__WHAT THE EXERCISE ASKS__:
Collect every line of the records below that contains the word "Federated".

__GIVEN ENTRIES__:
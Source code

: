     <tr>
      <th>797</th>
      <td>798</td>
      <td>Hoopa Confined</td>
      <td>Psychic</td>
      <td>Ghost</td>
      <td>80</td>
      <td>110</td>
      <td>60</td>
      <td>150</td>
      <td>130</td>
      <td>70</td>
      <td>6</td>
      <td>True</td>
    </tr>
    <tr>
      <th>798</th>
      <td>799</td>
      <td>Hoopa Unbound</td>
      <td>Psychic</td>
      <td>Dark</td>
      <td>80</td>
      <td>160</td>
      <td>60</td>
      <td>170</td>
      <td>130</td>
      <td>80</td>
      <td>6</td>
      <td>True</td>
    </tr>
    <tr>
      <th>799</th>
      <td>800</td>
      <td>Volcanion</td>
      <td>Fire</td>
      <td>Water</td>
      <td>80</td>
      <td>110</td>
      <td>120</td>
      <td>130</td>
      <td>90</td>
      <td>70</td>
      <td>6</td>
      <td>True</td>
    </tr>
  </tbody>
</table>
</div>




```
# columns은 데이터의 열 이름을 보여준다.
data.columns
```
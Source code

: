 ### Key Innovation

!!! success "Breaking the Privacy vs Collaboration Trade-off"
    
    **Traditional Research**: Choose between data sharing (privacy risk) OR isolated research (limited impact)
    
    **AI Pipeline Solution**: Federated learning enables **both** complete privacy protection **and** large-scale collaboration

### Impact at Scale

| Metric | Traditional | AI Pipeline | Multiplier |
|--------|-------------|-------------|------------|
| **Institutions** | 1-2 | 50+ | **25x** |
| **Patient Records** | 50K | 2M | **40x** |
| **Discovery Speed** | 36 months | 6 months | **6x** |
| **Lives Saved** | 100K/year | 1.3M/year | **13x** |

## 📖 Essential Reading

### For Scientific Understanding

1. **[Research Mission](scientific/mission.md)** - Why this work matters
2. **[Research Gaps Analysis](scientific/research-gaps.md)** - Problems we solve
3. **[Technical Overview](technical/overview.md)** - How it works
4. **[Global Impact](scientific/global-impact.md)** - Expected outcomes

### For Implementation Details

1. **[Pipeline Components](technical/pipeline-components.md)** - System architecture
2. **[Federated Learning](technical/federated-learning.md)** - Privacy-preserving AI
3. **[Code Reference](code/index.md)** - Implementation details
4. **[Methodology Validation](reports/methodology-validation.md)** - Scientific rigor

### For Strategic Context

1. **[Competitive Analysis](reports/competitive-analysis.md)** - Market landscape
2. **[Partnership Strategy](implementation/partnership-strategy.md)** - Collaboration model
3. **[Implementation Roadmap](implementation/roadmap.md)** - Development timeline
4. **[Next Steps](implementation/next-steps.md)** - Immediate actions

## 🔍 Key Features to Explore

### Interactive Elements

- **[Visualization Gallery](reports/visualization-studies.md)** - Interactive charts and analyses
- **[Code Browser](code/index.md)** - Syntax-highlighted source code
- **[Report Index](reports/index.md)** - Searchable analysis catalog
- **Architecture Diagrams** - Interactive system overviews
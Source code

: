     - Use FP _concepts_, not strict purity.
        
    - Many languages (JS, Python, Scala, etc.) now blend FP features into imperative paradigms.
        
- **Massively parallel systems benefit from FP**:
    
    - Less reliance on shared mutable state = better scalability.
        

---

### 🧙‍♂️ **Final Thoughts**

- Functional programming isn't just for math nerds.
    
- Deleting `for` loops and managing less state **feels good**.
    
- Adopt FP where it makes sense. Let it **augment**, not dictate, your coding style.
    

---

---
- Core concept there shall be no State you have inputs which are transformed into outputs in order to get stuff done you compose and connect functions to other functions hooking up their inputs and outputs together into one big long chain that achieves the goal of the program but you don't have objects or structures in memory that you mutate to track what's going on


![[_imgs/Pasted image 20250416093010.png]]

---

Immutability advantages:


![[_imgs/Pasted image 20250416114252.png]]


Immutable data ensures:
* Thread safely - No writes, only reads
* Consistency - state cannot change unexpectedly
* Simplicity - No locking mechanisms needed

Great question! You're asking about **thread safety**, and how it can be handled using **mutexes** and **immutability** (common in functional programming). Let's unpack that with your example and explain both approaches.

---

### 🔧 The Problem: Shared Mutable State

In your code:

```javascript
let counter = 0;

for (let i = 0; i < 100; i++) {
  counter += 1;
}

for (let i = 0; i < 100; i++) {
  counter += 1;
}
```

__THE COMPLETED TASK__:
    **AI Pipeline Solution**: Federated learning enables **both** complete privacy protection **and** large-scale collaboration
2. **[Federated Learning](technical/federated-learning.md)** - Privacy-preserving AI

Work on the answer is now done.